### YOUR TASK
Only the number is requested. Tally the lines of the data that hold the string "quiz".

BEGIN SUPPLIED MATERIAL

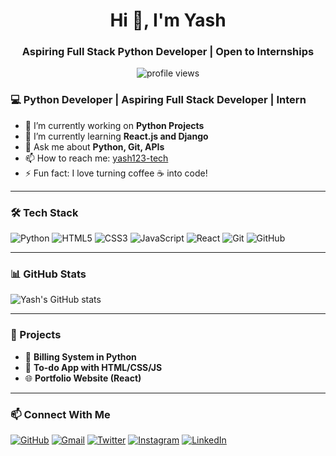 <h1 align="center">Hi 👋, I'm Yash</h1>
<h3 align="center">Aspiring Full Stack Python Developer | Open to Internships</h3>

<p align="center">
  <img src="https://komarev.com/ghpvc/?username=yash123-tech&label=Profile%20views&color=0e75b6&style=flat" alt="profile views" />
</p>


### 💻 Python Developer | Aspiring Full Stack Developer | Intern

- 🔭 I’m currently working on **Python Projects**
- 🌱 I’m currently learning **React.js and Django**
- 💬 Ask me about **Python, Git, APIs**
- 📫 How to reach me: [yash123-tech](https://github.com/yash123-tech)
- ⚡ Fun fact: I love turning coffee ☕ into code!

---

### 🛠️ Tech Stack
![Python](https://img.shields.io/badge/-Python-333333?style=flat&logo=python)
![HTML5](https://img.shields.io/badge/-HTML5-333333?style=flat&logo=html5)
![CSS3](https://img.shields.io/badge/-CSS3-333333?style=flat&logo=css3)
![JavaScript](https://img.shields.io/badge/-JavaScript-333333?style=flat&logo=javascript)
![React](https://img.shields.io/badge/-React-333333?style=flat&logo=react)
![Git](https://img.shields.io/badge/-Git-333333?style=flat&logo=git)
![GitHub](https://img.shields.io/badge/-GitHub-333333?style=flat&logo=github)

---

### 📊 GitHub Stats
![Yash's GitHub stats](https://github-readme-stats.vercel.app/api?username=yash123-tech&show_icons=true&theme=radical)

---

### 📂 Projects
- 💼 **Billing System in Python**
- 📝 **To-do App with HTML/CSS/JS**
- 🌐 **Portfolio Website (React)**

---

### 📫 Connect With Me
[![GitHub](https://img.shields.io/badge/-GitHub-black?style=flat&logo=github)](https://github.com/yash123-tech)
[![Gmail](https://img.shields.io/badge/-Gmail-D14836?style=flat&logo=gmail&logoColor=white)](mailto:yashyogi114@gmail.com)
[![Twitter](https://img.shields.io/badge/-Twitter-1DA1F2?style=flat&logo=twitter&logoColor=white)](https://twitter.com/prav78823)
[![Instagram](https://img.shields.io/badge/-Instagram-E4405F?style=flat&logo=instagram&logoColor=white)](https://instagram.com/yashyogi19)
[![LinkedIn](https://img.shields.io/badge/-LinkedIn-0A66C2?style=flat&logo=linkedin&logoColor=white)](https://www.linkedin.com/in/prav-gaming-847594280/)

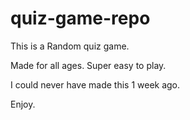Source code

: # quiz-game-repo

This is a Random quiz game.

Made for all ages. Super easy to play.

I could never have made this 1 week ago. 

Enjoy.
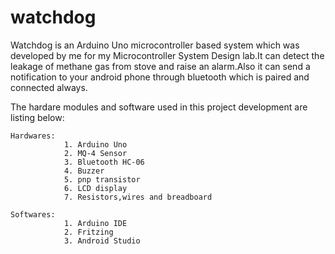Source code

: # watchdog

Watchdog is an Arduino Uno microcontroller based system which was developed by me for my Microcontroller System Design lab.It can detect the 
leakage of methane gas from stove and raise an alarm.Also it can send a notification to your android phone through bluetooth which is paired and connected always.

The hardare modules and software used in this project development are listing below:

    Hardwares:
                1. Arduino Uno
                2. MQ-4 Sensor
                3. Bluetooth HC-06
                4. Buzzer
                5. pnp transistor
                6. LCD display
                7. Resistors,wires and breadboard
    
    Softwares:
                1. Arduino IDE
                2. Fritzing
                3. Android Studio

END SUPPLIED MATERIAL

### EXERCISE RESULT
2